Looking back over the last three decades, the religious right movement has had some notable, high-profile leaders, many of whom have enjoyed considerable national prominence. Figures like Pat Robertson and Jerry Falwell, though widely loathed by the American mainstream, became household names as the influence of conservative evangelicals grew.

Chuck Colson never enjoyed quite as much notoriety as his televangelist brethren, but when it came to the larger movement, the former Nixon aide who died over the weekend was every bit the religious right powerhouse.

Charles W. Colson, who as a political saboteur for President Richard M. Nixon masterminded some of the dirty tricks that led to the president's downfall, then emerged from prison to become an important evangelical leader, saying he had been "born again," died on Saturday. He was 80. [...]Mr. Colson was sent to prison after pleading guilty to obstructing justice in one of the criminal plots that undid the Nixon administration. After having what he called his religious awakening behind bars, he spent much of the rest of his life ministering to prisoners, preaching the Gospels and forging a coalition of Republican politicians, evangelical church leaders and Roman Catholic conservatives that has had a pronounced influence on American politics.

As a young player in the Nixon White House, Colson was praised for his "instinct for the political jugular" and "vying for favor on Nixon's dark side," but after his release from prison, Colson created a religious right group call Prison Fellowship Ministries, which he parlayed into celebrity status among evangelical conservatives.

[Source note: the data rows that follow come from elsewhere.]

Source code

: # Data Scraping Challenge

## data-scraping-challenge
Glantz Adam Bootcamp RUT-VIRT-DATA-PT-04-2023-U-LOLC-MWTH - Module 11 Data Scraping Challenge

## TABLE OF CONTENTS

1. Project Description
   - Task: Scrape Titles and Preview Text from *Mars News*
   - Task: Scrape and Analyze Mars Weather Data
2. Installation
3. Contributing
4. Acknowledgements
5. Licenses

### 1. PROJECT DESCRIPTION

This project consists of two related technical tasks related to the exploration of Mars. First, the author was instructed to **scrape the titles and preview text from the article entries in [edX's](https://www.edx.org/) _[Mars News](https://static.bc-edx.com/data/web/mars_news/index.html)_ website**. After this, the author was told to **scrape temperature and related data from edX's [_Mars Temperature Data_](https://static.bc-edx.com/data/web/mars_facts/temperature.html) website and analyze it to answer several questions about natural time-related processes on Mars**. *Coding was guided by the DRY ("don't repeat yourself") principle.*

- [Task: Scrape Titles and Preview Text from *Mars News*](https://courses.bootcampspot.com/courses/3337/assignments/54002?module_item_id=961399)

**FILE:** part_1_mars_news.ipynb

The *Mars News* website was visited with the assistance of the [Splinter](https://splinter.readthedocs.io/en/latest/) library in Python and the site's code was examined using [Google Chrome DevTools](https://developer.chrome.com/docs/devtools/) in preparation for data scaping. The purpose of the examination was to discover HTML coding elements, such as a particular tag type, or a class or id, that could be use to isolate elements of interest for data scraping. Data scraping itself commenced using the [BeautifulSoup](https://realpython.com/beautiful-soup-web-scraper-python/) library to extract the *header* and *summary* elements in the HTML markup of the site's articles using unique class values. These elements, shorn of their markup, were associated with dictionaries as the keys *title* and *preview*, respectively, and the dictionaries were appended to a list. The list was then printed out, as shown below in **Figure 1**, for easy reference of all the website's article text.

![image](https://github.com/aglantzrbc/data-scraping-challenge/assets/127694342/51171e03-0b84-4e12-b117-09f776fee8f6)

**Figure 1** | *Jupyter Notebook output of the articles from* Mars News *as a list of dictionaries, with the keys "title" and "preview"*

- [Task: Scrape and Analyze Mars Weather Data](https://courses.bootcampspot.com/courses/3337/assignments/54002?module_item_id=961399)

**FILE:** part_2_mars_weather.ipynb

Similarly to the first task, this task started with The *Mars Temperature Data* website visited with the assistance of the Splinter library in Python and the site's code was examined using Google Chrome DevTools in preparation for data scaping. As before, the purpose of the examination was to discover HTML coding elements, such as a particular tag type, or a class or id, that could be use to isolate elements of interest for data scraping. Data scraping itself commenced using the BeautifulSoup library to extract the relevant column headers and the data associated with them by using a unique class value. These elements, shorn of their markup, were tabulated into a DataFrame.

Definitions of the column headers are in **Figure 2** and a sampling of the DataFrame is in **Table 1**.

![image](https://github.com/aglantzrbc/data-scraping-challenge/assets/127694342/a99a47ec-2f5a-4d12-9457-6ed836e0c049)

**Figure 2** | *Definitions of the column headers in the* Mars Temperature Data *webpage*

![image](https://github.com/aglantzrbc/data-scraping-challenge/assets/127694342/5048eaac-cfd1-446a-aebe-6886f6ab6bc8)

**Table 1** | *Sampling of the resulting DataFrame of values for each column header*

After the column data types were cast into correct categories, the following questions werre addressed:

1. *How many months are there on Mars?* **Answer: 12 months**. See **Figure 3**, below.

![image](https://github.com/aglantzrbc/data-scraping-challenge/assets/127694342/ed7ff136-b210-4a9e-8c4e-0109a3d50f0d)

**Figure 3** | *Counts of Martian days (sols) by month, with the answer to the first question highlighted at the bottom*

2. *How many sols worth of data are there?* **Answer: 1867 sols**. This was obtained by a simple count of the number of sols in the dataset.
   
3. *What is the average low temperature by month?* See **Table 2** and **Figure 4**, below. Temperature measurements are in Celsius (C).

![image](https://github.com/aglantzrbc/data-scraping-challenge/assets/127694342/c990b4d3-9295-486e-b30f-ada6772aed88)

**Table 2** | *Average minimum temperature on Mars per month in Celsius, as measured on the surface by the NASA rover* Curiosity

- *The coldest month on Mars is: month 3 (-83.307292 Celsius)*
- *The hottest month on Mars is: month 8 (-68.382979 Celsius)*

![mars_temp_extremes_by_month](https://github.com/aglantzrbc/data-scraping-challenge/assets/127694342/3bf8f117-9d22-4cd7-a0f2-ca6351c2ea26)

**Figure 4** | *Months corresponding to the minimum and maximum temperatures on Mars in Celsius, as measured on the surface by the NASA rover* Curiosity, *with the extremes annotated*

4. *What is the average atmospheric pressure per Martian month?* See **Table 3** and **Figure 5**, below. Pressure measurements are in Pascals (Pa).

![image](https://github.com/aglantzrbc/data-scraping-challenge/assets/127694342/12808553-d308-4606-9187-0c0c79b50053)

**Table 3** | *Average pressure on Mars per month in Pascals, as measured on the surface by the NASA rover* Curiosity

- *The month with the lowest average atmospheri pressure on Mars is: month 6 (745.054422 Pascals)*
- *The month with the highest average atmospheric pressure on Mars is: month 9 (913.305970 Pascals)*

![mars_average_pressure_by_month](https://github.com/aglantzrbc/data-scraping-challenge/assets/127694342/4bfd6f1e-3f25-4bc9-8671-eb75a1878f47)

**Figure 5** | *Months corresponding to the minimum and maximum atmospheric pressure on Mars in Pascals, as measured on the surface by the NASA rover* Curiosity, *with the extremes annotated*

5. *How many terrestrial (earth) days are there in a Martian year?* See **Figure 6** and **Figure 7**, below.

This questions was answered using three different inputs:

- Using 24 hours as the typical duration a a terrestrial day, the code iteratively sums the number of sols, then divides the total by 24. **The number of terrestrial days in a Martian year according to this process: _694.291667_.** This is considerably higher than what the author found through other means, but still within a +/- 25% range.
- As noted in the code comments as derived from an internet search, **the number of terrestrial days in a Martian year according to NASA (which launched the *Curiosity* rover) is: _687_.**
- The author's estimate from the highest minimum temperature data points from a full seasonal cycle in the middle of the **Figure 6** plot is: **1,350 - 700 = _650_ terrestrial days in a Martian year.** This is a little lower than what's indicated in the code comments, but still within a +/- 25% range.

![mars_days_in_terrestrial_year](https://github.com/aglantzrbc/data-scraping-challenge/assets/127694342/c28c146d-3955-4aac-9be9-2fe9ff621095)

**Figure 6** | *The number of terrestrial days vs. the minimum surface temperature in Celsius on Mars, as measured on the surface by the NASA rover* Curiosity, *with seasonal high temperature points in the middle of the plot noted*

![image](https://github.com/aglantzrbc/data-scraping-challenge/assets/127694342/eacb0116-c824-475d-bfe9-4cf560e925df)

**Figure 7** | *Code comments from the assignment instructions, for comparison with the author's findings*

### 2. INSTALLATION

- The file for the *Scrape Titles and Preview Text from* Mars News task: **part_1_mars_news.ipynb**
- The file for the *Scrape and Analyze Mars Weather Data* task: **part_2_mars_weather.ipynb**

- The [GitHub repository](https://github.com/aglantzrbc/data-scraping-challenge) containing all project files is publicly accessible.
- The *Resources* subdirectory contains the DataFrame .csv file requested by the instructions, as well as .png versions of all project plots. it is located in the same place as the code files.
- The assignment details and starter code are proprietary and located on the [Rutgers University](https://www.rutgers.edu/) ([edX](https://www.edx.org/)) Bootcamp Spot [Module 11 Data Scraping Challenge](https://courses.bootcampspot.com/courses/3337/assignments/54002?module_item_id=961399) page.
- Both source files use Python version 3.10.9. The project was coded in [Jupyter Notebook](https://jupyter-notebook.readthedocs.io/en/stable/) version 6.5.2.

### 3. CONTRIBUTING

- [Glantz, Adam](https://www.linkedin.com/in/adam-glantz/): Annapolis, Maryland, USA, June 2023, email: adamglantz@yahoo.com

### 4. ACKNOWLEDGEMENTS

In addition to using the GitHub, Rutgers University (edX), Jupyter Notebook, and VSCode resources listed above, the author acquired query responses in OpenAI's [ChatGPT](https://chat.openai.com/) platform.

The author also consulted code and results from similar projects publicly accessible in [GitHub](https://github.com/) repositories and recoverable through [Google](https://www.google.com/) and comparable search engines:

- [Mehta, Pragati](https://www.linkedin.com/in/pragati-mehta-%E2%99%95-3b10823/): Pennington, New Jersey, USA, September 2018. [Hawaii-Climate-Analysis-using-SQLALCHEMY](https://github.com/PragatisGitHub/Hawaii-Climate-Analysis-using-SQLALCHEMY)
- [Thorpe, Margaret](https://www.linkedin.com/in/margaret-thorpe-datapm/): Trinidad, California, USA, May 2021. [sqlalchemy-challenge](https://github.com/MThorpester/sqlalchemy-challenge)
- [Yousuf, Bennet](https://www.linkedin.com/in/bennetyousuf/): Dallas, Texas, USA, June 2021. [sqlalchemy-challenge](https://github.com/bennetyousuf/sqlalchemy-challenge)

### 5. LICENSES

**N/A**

Though ostensibly focused on preaching to inmates, Colson and his group gained considerable influence in the larger religious right effort, eventually becoming a popular speaker at far-right events and getting his own syndicated radio show.

But it was the George W. Bush era that made Colson an even more notable figure. After Gov. Jeb Bush (R) restored Colson's rights to practice law and vote, the Republican president looked at his prison ministries as a great example of the Bush "faith-based" initiative working in real life.

The problem was, Colson's efforts didn't work quite as well as he'd led others to believe.


My friend (and former colleague) Rob Boston wrote a piece several years ago on the ways in which Colson's programs were in conflict with the separation of church and state -- when the government uses tax dollars to convert inmates to evangelical Christianity, there's a problem -- and By Mark A.R. Kleiman, before his blogging career, found that the efficacy of the prison efforts didn't match the hype.

You don't have to believe in faith-healing to think that an intensive 16-month program, with post-release follow-up, run by deeply caring people might be the occasion for some inmates to turn their lives around. The report seemed to present liberal secularists with an unpleasant choice: Would you rather have people "saved" by Colson, or would you rather have them commit more crimes and go back to prison?But when you look carefully at the Penn study, it's clear that the program didn't work. The InnerChange participants did somewhat worse than the controls: They were slightly more likely to be rearrested and noticeably more likely (24 percent versus 20 percent) to be reimprisoned. If faith is, as Paul told the Hebrews, the evidence of things not seen, then InnerChange is an opportunity to cultivate faith; we certainly haven't seen any results.

This didn't undermine Colson's status as a religious right heavyweight, and he remained an influential voice until his recent ailments, working to "pull together a united front of right-wing religious orthodoxy" against modernity and church-state separation.